Proposal to address Dan's bug

A solution to Dan's bug based on immutability

Dan's bug

The bug we are trying to address is when an alt creates a reference into memory whose type may change through mutation or which may be deallocated through mutation.

Example #1 (enum variants):

type T = { mutable x: ast::expr };
fn foo(t: T) {
    alt t.x {
        expr_binary(op, l, r) {
            t.x = expr_unary(...);
            // op, l, and r are now invalidated
        }
    }
}

Example #2 (pointers):

type T = { mutable x: @ast::expr };
fn foo(t: T) {
    alt t.x {
        @expr_binary(op, l, r) {
            t.x = @expr_unary(...);
            // op, l, and r *may* have been freed now
        }
    }
}

Today we prevent these via approximate, type-based alias analysis.

Summary

• Only allow variant patterns to be matched against immutable memory
• Only allow dereferencing (auto or otherwise) in patterns against immutable memory.
• Fix a type hole in current system where immutability does not in fact mean "won't be modified"
• In process, introduce a bound assign which refines copy to indicate types that can safely be overwritten

The solution

The basic solution is to prohibit dangerous patterns from being matched against mutable memory.
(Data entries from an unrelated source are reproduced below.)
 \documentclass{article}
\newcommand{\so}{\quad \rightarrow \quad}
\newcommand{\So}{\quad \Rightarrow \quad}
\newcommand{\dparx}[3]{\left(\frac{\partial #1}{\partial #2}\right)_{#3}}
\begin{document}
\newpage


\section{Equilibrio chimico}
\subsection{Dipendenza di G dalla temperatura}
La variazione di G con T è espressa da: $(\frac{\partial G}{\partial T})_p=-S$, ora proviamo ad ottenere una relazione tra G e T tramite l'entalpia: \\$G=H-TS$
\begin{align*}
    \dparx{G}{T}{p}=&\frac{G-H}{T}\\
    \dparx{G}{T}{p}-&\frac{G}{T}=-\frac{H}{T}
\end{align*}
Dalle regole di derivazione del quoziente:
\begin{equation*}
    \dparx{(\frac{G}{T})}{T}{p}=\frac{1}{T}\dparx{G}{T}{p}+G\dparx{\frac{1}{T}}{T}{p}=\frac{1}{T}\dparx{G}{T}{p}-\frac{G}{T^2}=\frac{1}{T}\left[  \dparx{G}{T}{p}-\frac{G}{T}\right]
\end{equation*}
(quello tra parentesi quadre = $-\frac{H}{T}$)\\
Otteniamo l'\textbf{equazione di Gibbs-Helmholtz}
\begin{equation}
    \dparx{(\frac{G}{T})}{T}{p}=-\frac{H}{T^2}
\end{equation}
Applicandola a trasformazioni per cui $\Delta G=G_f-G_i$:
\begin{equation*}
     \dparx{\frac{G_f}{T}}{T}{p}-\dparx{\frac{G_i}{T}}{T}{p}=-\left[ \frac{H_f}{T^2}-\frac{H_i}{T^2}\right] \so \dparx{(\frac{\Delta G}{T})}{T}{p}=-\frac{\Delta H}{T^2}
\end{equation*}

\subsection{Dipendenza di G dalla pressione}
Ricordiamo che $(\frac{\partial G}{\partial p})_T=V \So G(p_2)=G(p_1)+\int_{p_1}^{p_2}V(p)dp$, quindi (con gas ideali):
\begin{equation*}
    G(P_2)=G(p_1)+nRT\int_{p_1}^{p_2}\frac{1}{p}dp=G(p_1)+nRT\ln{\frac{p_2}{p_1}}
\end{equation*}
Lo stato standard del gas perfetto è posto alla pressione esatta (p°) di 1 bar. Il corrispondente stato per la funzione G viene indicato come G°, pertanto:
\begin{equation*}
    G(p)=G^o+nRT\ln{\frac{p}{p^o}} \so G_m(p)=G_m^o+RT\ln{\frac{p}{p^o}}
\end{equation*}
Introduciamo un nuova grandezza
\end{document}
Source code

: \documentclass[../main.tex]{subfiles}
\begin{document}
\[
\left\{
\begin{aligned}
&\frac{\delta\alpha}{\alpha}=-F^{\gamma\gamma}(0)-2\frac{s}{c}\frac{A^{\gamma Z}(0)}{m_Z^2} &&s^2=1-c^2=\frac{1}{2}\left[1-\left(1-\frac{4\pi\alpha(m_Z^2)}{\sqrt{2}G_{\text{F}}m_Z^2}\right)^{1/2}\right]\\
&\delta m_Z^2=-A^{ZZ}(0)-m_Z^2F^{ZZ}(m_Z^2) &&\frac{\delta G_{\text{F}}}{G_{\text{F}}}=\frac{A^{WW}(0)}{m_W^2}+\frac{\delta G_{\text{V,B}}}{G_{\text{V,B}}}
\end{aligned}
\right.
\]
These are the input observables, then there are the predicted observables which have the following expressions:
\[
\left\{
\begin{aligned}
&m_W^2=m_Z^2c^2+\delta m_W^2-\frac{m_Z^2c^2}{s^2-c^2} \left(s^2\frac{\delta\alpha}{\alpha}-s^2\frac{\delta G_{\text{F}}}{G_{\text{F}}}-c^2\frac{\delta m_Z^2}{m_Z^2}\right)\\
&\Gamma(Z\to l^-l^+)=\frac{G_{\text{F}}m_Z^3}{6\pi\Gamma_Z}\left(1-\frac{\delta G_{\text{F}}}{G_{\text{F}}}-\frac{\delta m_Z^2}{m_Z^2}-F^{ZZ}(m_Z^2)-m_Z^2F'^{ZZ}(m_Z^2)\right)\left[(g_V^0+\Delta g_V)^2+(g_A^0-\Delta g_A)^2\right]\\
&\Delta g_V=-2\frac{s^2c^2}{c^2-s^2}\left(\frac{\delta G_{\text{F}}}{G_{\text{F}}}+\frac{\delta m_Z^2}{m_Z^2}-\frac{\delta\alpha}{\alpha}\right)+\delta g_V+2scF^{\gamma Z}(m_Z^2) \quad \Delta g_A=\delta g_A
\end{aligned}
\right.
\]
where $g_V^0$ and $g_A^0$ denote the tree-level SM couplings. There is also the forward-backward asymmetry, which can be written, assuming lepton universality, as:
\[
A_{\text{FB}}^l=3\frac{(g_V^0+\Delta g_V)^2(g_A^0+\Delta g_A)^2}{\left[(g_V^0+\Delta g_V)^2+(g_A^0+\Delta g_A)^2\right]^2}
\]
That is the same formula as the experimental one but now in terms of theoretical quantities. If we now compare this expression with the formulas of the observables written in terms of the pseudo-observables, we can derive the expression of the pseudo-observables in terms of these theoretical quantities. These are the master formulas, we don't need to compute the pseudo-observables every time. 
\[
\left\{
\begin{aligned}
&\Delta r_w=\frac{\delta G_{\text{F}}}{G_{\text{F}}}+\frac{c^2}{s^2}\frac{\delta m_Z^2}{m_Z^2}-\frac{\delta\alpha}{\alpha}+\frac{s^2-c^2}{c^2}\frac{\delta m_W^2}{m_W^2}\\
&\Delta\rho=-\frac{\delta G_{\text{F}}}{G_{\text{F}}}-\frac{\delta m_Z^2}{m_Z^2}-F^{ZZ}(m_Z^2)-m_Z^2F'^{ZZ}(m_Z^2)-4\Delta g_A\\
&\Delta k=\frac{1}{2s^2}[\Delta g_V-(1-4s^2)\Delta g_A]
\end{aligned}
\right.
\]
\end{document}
A dangerous pattern is either:

• a variant pattern;
• a box pattern @P or unique pattern ~P (both of which perform a dereference).

By design, our type system distinguishes potentially mut memory from other memory (or it's supposed to, see details below). Therefore, we simply modify pattern matching so that matching a variant against mut memory is a static error. We also allow patterns to be preceded by a copy keyword, in which case the match occurs not against the structure itself but instead against a temporary copy of the structure's contents onto the stack. A copy of an enum variant will guarantee that it remains immutable; a copy of an @ or ~ pointer will guarnatee that the value being matched against remains live.

Example:

type T = {
    f: ast::expr,
    mut g: ast::expr,
    mut h: @ast::expr,
};
fn foo(t: T) {
    alt t.f {
        // OK: t.f is immut
        expr_binary(...) { }
        ...
    }
    
    alt t.g {
        // ERROR: t.g is mut
        expr_binary(...) { }
        
        // OK: pattern is copied.
        // Alternatively, you could
        // do `match copy t.g`.
        // This inline copy form is provided
        // to support nested patterns.
        // Perhaps it is not needed.
        copy expr_binary(...) { }
        
        ...
    }
    
    alt t.h {
        // OK: t.h is mut, but what's
        // being matched here is the autoderef'd
        // box, which is immut.
        expr_binary(...) { }
        ...
    }
}

Defining mut memory

We already have a definition for when an lvalue is mutable. The algorithm is given in mut.rs and we can reuse it. However, there is a hole in our type system (see Appendix A) which actually makes this algorithm unsound (and, indeed, the type system itself, which treats supposedly immutable fields covariantly, and probably alias analysis too). We must therefore close this hole first (we should do this anyway).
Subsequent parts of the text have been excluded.